If you’re dirt poor and give the guy who’s suing you for your tunic your cloak as well, you’re going to be standing naked in the court room. That’s going to draw some attention to the injustice of the situation.
If you’re forced to carry an occupying soldier’s pack for a mile, then insist on carrying it an extra mile, you ‘re breaking the rules – the soldier would beg to take the pack back or risk court martial.
Jesus never promotes violence, but that doesn’t mean we cower and embrace victimhood. After all, Martin Luther King was a proponent of non-violence but no-one can call him passive. Rather we’re called to creative ways of confronting oppression, violence and abuse – there are ways of winning through storytelling, through satire, through direct action, through modelling a better way… We’re called to live in God’s kingdom, not use the tools of empire for ourselves. And that’s sometimes a tall order for those of us who benefit from worldly privilege, even when that privilege flies in the face of Christ calling us towards love and justice. Remember, the Sermon on the Mount was delivered mainly towards people at the bottom of the pile. Those with power are called to not slap or sue in the first place.
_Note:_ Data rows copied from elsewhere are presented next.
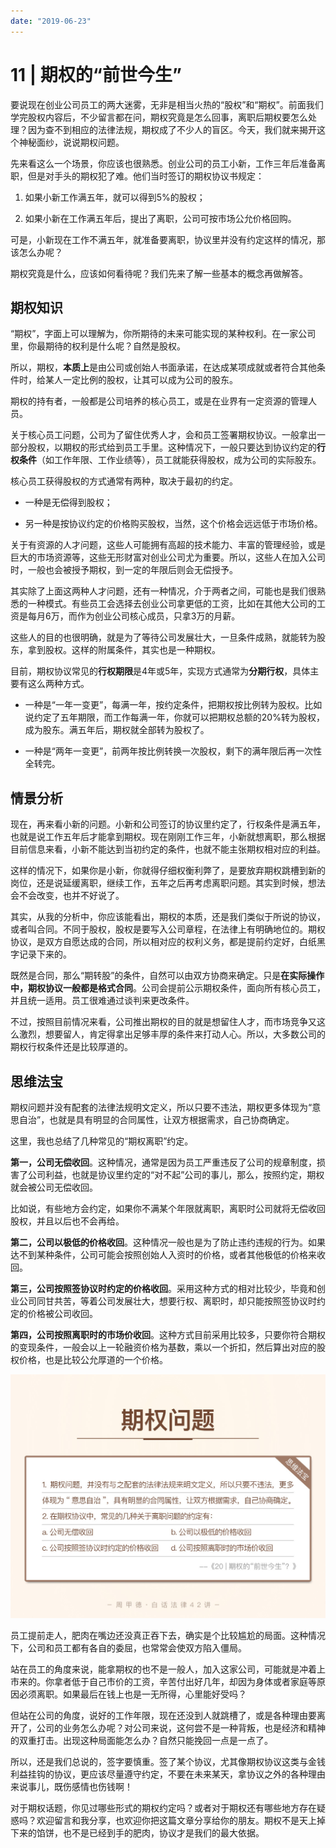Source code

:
 ```yaml
---
date: "2019-06-23"
---  
```

      
# 11 | 期权的“前世今生”
要说现在创业公司员工的两大迷雾，无非是相当火热的“股权”和“期权”。前面我们学完股权内容后，不少留言都在问，期权究竟是怎么回事，离职后期权要怎么处理？因为查不到相应的法律法规，期权成了不少人的盲区。今天，我们就来揭开这个神秘面纱，说说期权问题。

先来看这么一个场景，你应该也很熟悉。创业公司的员工小新，工作三年后准备离职，但是对手头的期权犯了难。他们当时签订的期权协议书规定：

1.  如果小新工作满五年，就可以得到5\%的股权；

2.  如果小新在工作满五年后，提出了离职，公司可按市场公允价格回购。

可是，小新现在工作不满五年，就准备要离职，协议里并没有约定这样的情况，那该怎么办呢？

期权究竟是什么，应该如何看待呢？我们先来了解一些基本的概念再做解答。

## 期权知识

“期权”，字面上可以理解为，你所期待的未来可能实现的某种权利。在一家公司里，你最期待的权利是什么呢？自然是股权。

所以，期权，**本质上**是由公司或创始人书面承诺，在达成某项成就或者符合其他条件时，给某人一定比例的股权，让其可以成为公司的股东。

期权的持有者，一般都是公司培养的核心员工，或是在业界有一定资源的管理人员。

关于核心员工问题，公司为了留住优秀人才，会和员工签署期权协议。一般拿出一部分股权，以期权的形式给到员工手里。这种情况下，一般只要达到协议约定的**行权条件**（如工作年限、工作业绩等），员工就能获得股权，成为公司的实际股东。

<!-- [[[read_end]]] -->

核心员工获得股权的方式通常有两种，取决于最初的约定。

* 一种是无偿得到股权；

* 另一种是按协议约定的价格购买股权，当然，这个价格会远远低于市场价格。

关于有资源的人才问题，这些人可能拥有高超的技术能力、丰富的管理经验，或是巨大的市场资源等，这些无形财富对创业公司尤为重要。所以，这些人在加入公司时，一般也会被授予期权，到一定的年限后则会无偿授予。

其实除了上面这两种人才问题，还有一种情况，介于两者之间，可能也是我们很熟悉的一种模式。有些员工会选择去创业公司拿更低的工资，比如在其他大公司的工资是每月6万，而作为创业公司核心成员，只拿3万的月薪。

这些人的目的也很明确，就是为了等待公司发展壮大，一旦条件成熟，就能转为股东，拿到股权。这样的附属条件，其实也是一种期权。

目前，期权协议常见的**行权期限**是4年或5年，实现方式通常为**分期行权**，具体主要有这么两种方式。

* 一种是“一年一变更”，每满一年，按约定条件，把期权按比例转为股权。比如说约定了五年期限，而工作每满一年，你就可以把期权总额的20\%转为股权，成为股东。满五年后，期权就全部转为股权了。

* 一种是“两年一变更”，前两年按比例转换一次股权，剩下的满年限后再一次性全转完。

## 情景分析

现在，再来看小新的问题。小新和公司签订的协议里约定了，行权条件是满五年，也就是说工作五年后才能拿到期权。现在刚刚工作三年，小新就想离职，那么根据目前信息来看，小新不能达到当初约定的条件，也就不能主张期权相对应的利益。

这样的情况下，如果你是小新，你就得仔细权衡利弊了，是要放弃期权跳槽到新的岗位，还是说延缓离职，继续工作，五年之后再考虑离职问题。其实到时候，想法会不会改变，也并不好说了。

其实，从我的分析中，你应该能看出，期权的本质，还是我们类似于所说的协议，或者叫合同。不同于股权，股权是要写入公司章程，在法律上有明确地位的。期权协议，是双方自愿达成的合同，所以相对应的权利义务，都是提前约定好，白纸黑字记录下来的。

既然是合同，那么“期转股”的条件，自然可以由双方协商来确定。只是**在实际操作中，期权协议一般都是格式合同**。公司会提前公示期权条件，面向所有核心员工，并且统一适用。员工很难通过谈判来更改条件。

不过，按照目前情况来看，公司推出期权的目的就是想留住人才，而市场竞争又这么激烈，想要留人，肯定得拿出足够丰厚的条件来打动人心。所以，大多数公司的期权行权条件还是比较厚道的。

## 思维法宝

期权问题并没有配套的法律法规明文定义，所以只要不违法，期权更多体现为“意思自治”，也就是具有明显的合同属性，让双方根据需求，自己协商确定。

这里，我也总结了几种常见的“期权离职”约定。

**第一，公司无偿收回**。这种情况，通常是因为员工严重违反了公司的规章制度，损害了公司利益，也就是协议里约定的“对不起”公司的事儿，那么，按照约定，期权就会被公司无偿收回。

比如说，有些地方会约定，如果你不满某个年限就离职，离职时公司就将无偿收回股权，并且以后也不会再给。

**第二，公司以极低的价格收回**。这种情况一般也是为了防止违约违规的行为。如果达不到某种条件，公司可能会按照创始人入资时的价格，或者其他极低的价格来收回。

**第三，公司按照签协议时约定的价格收回**。采用这种方式的相对比较少，毕竟和创业公司同甘共苦，等着公司发展壮大，想要行权、离职时，却只能按照签协议时约定的价格被公司收回。

**第四，公司按照离职时的市场价收回**。这种方式目前采用比较多，只要你符合期权的变现条件，一般会以上一轮融资价格为基数，乘以一个折扣，然后算出对应的股权价格，也是比较公允厚道的一个价格。

![](./httpsstatic001geekbangorgresourceimage76757607033fe97ea18e73b70b2935ee6975.jpg)

员工提前走人，肥肉在嘴边还没真正吞下去，确实是个比较尴尬的局面。这种情况下，公司和员工都有各自的委屈，也常常会使双方陷入僵局。

站在员工的角度来说，能拿期权的也不是一般人，加入这家公司，可能就是冲着上市来的。你拿者低于自己市价的工资，辛苦付出好几年，却因为身体或者家庭等原因必须离职。如果最后在钱上也是一无所得，心里能好受吗？

但站在公司的角度，说好的工作年限，现在还没到人就跳槽了，或是各种理由要离开了，公司的业务怎么办呢？对公司来说，这何尝不是一种背叛，也是经济和精神的双重打击。出现这种局面能怎么办？自然只能挽回一点是一点了。

所以，还是我们总说的，签字要慎重。签了某个协议，尤其像期权协议这类与金钱利益挂钩的协议，更应该尽量遵守约定，不要在未来某天，拿协议之外的各种理由来说事儿，既伤感情也伤钱啊！

对于期权话题，你见过哪些形式的期权约定吗？或者对于期权还有哪些地方存在疑惑吗？欢迎留言和我分享，也欢迎你把这篇文章分享给你的朋友。期权不是天上掉下来的馅饼，也不是已经到手的肥肉，协议才是我们的最大依据。
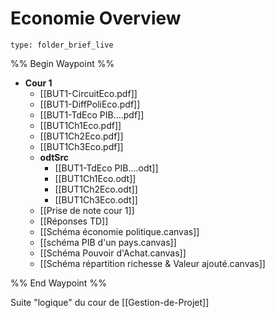 # Economie Overview
 
```ccard
type: folder_brief_live
```
 
%% Begin Waypoint %%
- **Cour 1**
	- [[BUT1-CircuitEco.pdf]]
	- [[BUT1-DiffPoliEco.pdf]]
	- [[BUT1-TdEco PIB....pdf]]
	- [[BUT1Ch1Eco.pdf]]
	- [[BUT1Ch2Eco.pdf]]
	- [[BUT1Ch3Eco.pdf]]
	- **odtSrc**
		- [[BUT1-TdEco PIB....odt]]
		- [[BUT1Ch1Eco.odt]]
		- [[BUT1Ch2Eco.odt]]
		- [[BUT1Ch3Eco.odt]]
	- [[Prise de note cour 1]]
	- [[Réponses TD]]
	- [[Schéma économie politique.canvas]]
	- [[schéma PIB d'un pays.canvas]]
	- [[Schéma Pouvoir d'Achat.canvas]]
	- [[Schéma répartition richesse & Valeur ajouté.canvas]]

%% End Waypoint %%

Suite "logique" du cour de [[Gestion-de-Projet]]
God’s Kingdom is more creative and counter cultural than we ever give it credit for. We’re citizens of that kingdom, and empowering other empires is sometimes a form of treachery; we need to embody the love, grace, justice and compassion of Christ, and that means turning the other cheek as a way of helping everyone. It’s not an unrealistic ideal; it’s a way of telling, a way of living a new story.
PostScript: If you’re encountering domestic or sexual or emotional abuse then please, get out of there, seek help and tell someone. Because what’s happening to you is wrong, no matter how often you’re told that you should respect and forgive your husband or your pastor or whoever else is abusing you. You are a human being, you are made in the image of God, and you do not deserve to be treated with violence or contempt.
And if you’re carrying out abuse, if you believe that hitting your wife is okay, if you’re a leader covering up sexual assaults on kids because it protects your organisation, if you believe that sex is something to be taken rather than something mutual and consensual, then stop. Get help. You are harming children of God and none of your excuses and justifications will change that. Do something about it today.